**Directions for this task:** Could you print all the entries below exactly as they appear, omitting the pictures?

**Supplied material:**
━━━━━━━━━━

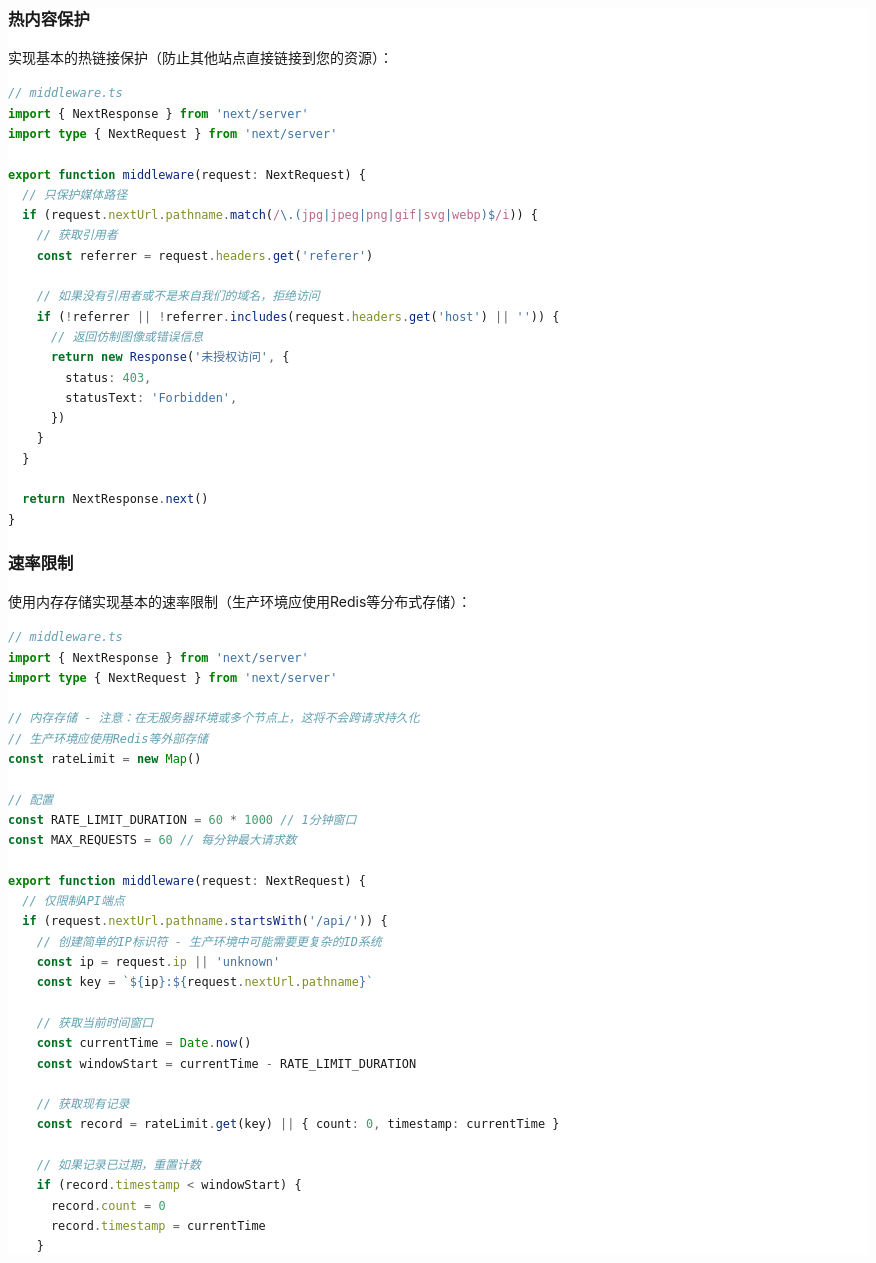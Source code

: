 ### 热内容保护

实现基本的热链接保护（防止其他站点直接链接到您的资源）：

```ts
// middleware.ts
import { NextResponse } from 'next/server'
import type { NextRequest } from 'next/server'

export function middleware(request: NextRequest) {
  // 只保护媒体路径
  if (request.nextUrl.pathname.match(/\.(jpg|jpeg|png|gif|svg|webp)$/i)) {
    // 获取引用者
    const referrer = request.headers.get('referer')

    // 如果没有引用者或不是来自我们的域名，拒绝访问
    if (!referrer || !referrer.includes(request.headers.get('host') || '')) {
      // 返回仿制图像或错误信息
      return new Response('未授权访问', {
        status: 403,
        statusText: 'Forbidden',
      })
    }
  }

  return NextResponse.next()
}
```

### 速率限制

使用内存存储实现基本的速率限制（生产环境应使用Redis等分布式存储）：

```ts
// middleware.ts
import { NextResponse } from 'next/server'
import type { NextRequest } from 'next/server'

// 内存存储 - 注意：在无服务器环境或多个节点上，这将不会跨请求持久化
// 生产环境应使用Redis等外部存储
const rateLimit = new Map()

// 配置
const RATE_LIMIT_DURATION = 60 * 1000 // 1分钟窗口
const MAX_REQUESTS = 60 // 每分钟最大请求数

export function middleware(request: NextRequest) {
  // 仅限制API端点
  if (request.nextUrl.pathname.startsWith('/api/')) {
    // 创建简单的IP标识符 - 生产环境中可能需要更复杂的ID系统
    const ip = request.ip || 'unknown'
    const key = `${ip}:${request.nextUrl.pathname}`

    // 获取当前时间窗口
    const currentTime = Date.now()
    const windowStart = currentTime - RATE_LIMIT_DURATION

    // 获取现有记录
    const record = rateLimit.get(key) || { count: 0, timestamp: currentTime }

    // 如果记录已过期，重置计数
    if (record.timestamp < windowStart) {
      record.count = 0
      record.timestamp = currentTime
    }
```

━━━━━━━━━━

**Output below:**
Source code

: ### 热内容保护

实现基本的热链接保护（防止其他站点直接链接到您的资源）：

```ts
// middleware.ts
import { NextResponse } from 'next/server'
import type { NextRequest } from 'next/server'

export function middleware(request: NextRequest) {
  // 只保护媒体路径
  if (request.nextUrl.pathname.match(/\.(jpg|jpeg|png|gif|svg|webp)$/i)) {
    // 获取引用者
    const referrer = request.headers.get('referer')

    // 如果没有引用者或不是来自我们的域名，拒绝访问
    if (!referrer || !referrer.includes(request.headers.get('host') || '')) {
      // 返回仿制图像或错误信息
      return new Response('未授权访问', {
        status: 403,
        statusText: 'Forbidden',
      })
    }
  }

  return NextResponse.next()
}
```

### 速率限制

使用内存存储实现基本的速率限制（生产环境应使用Redis等分布式存储）：

```ts
// middleware.ts
import { NextResponse } from 'next/server'
import type { NextRequest } from 'next/server'

// 内存存储 - 注意：在无服务器环境或多个节点上，这将不会跨请求持久化
// 生产环境应使用Redis等外部存储
const rateLimit = new Map()

// 配置
const RATE_LIMIT_DURATION = 60 * 1000 // 1分钟窗口
const MAX_REQUESTS = 60 // 每分钟最大请求数

export function middleware(request: NextRequest) {
  // 仅限制API端点
  if (request.nextUrl.pathname.startsWith('/api/')) {
    // 创建简单的IP标识符 - 生产环境中可能需要更复杂的ID系统
    const ip = request.ip || 'unknown'
    const key = `${ip}:${request.nextUrl.pathname}`

    // 获取当前时间窗口
    const currentTime = Date.now()
    const windowStart = currentTime - RATE_LIMIT_DURATION

    // 获取现有记录
    const record = rateLimit.get(key) || { count: 0, timestamp: currentTime }

    // 如果记录已过期，重置计数
    if (record.timestamp < windowStart) {
      record.count = 0
      record.timestamp = currentTime
    }
```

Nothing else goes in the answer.